(no title)
wizeman | 2 years ago
You are probably correct (although it's hard to say for sure that you've considered every single compiler optimization).
But even if you are correct, the point of the parent poster still stands:
> something that triggers undefined behavior in C is not to be dismissed as lightly as the article is doing.
I agree with this.
Notice how long your explanation was. The author of the article did not provide a similar explanation, or even an abbreviated one, in order to justify the claims that the bug does not have security implications. In fact, the author didn't even have to provide such an explanation, but he could have at least acknowledged the possibility, which could then be argued to be dismissable based on his (extensive) experience.
I'm not saying that there are security implications or that the burden of proving that there aren't any is on the author of the article.
I'm only agreeing with the parent poster that you cannot easily or simply claim that the bug is not a security vulnerability, without giving some consideration to the possible impact of UB, or at least acknowledging the possibility.
Not acknowledging this possible impact can in fact reinforce misconceptions about the security implications of bugs in C code that lead to UB.
lifthrasiir|2 years ago
Curl already runs ubsan and fuzzer in its testing process [1]. They know what they are doing (you may disagree on the first principles of writing curl in C/C++, but it's not like that curl is not sufficiently aware of UBs), so you should have asked instead why this particular bug was not caught already.
I believe the answer is that this bug occurred in the curl's CLI interface (src/tool_*.c), not in libcurl. The current fuzzer only runs against libcurl so this bug could have slipped in. But then it is even more clear that this bug can't be that serious, because libcurl does all the heavy lifting! Integer overflows themselves are not significant, they have to be paired with other mechanisms to be actually vulnerable (and Rust also agrees, whether overflow checks are enabled or not does not affect the memory safety).
Unless reporters have figured out an ingenious way to exploit a single integer overflow, the OP's reaction is completely justified.
[1] https://daniel.haxx.se/blog/2021/12/13/keeping-curl-safe/
wizeman|2 years ago
No, that is not true. That's a misconception. Your sentence is true for unsigned integer overflows, but not for signed integer overflows, which are undefined behavior in C.
Compilers assume that signed overflows are not possible. They exploit that assumption to perform many significant and important code optimizations, which greatly improve performance. Those optimizations can cause the program behavior to change dramatically in the case that a signed overflow would happen.
In some cases, the compiled code behaves in ways that have nothing to do with how the program was written.
In extreme (but real, documented) cases it can have effects like:
1. Security vulnerabilities being introduced in the compiled code, even though the source code appears to be perfectly safe.
2. Code that isn't called anywhere to be called.
3. The program crashing even though the code looks completely safe, and in fact would have been perfectly safe if the optimizations hadn't been performed.
4. And many more.
These are not theoretical or hypothetical effects. They are real effects that have been demonstrated in real code compiled with widely used compilers (GCC and clang), in some cases in high-profile projects like the Linux kernel, glibc and OpenSSL.

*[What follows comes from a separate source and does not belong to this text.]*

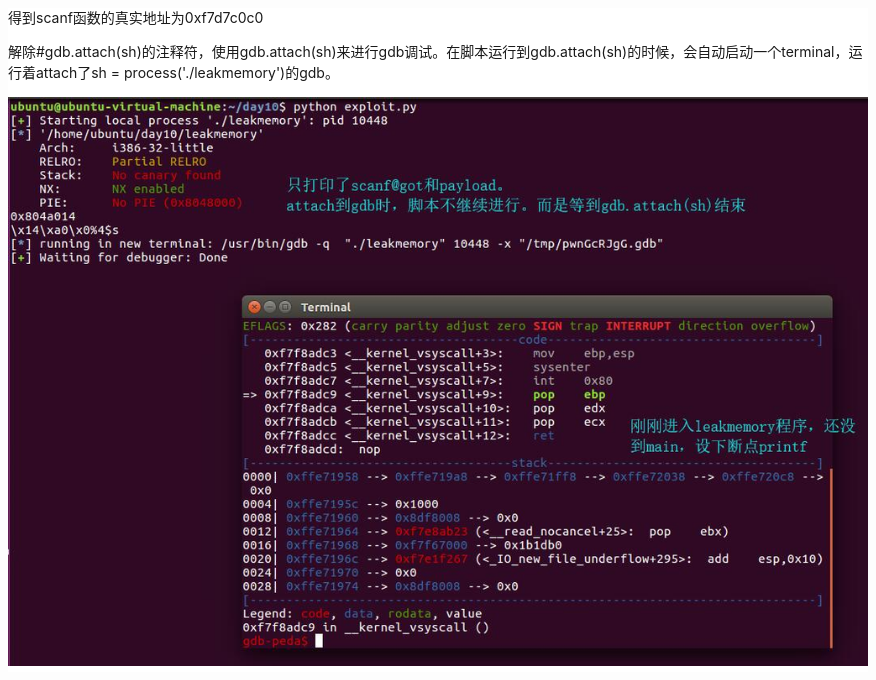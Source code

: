 得到scanf函数的真实地址为0xf7d7c0c0


解除#gdb.attach(sh)的注释符，使用gdb.attach(sh)来进行gdb调试。在脚本运行到gdb.attach(sh)的时候，会自动启动一个terminal，运行着attach了sh = process('./leakmemory')的gdb。

![leakmemory程序attach到gdb](/img/assets/img/random7.jpg)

> and Rust also agrees, whether overflow checks are enabled or not does not affect the memory safety
That's because in Rust, signed integer overflows are well-defined.
In C, they are not well-defined. They are undefined behavior.

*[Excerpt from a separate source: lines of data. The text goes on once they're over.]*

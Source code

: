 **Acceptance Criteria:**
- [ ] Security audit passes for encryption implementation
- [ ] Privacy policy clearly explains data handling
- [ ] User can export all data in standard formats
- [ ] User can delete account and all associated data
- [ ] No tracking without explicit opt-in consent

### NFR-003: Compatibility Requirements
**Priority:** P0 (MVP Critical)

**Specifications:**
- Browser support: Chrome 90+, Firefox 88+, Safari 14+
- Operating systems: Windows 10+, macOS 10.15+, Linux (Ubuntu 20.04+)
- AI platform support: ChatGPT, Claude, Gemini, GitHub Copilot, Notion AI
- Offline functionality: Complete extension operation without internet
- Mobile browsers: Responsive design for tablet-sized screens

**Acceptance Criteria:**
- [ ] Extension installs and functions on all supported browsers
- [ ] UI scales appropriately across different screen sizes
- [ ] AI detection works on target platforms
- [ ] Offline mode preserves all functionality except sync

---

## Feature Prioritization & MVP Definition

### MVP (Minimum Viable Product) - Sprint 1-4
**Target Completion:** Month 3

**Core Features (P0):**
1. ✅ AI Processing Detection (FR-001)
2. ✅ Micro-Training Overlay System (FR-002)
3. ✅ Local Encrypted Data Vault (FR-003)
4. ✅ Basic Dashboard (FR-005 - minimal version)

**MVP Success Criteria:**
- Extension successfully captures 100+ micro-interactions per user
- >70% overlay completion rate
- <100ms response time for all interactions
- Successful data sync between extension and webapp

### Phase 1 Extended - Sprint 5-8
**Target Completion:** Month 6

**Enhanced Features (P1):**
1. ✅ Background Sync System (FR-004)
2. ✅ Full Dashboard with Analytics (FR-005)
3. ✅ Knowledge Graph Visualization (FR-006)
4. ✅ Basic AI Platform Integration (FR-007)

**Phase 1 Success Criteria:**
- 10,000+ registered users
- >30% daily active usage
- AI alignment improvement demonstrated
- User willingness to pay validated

> Unless reporters have figured out an ingenious way to exploit a single integer overflow, the OP's reaction is completely justified.
I agree! It is completely justified.
However, the OP's assertions that the code is perfectly safe because it looks like a harmless integer overflow and that anyone can take a look at the code and figure out that it's not a vulnerability, are not justified.
It would be OK to say that the bug is unlikely to be a vulnerability. But not that it is not a vulnerability, at least, not without a much deeper look into why it is not (which would likely include looking at the disassembled code under multiple platforms, multiple compilers and multiple compiler versions).
To be clear, I believe that the burden of proving whether the bug is (or is not) a vulnerability is not on the OP. I would say it would be on those who have assigned a high severity to the CVE.
But that still doesn't make the assertions written by the OP correct.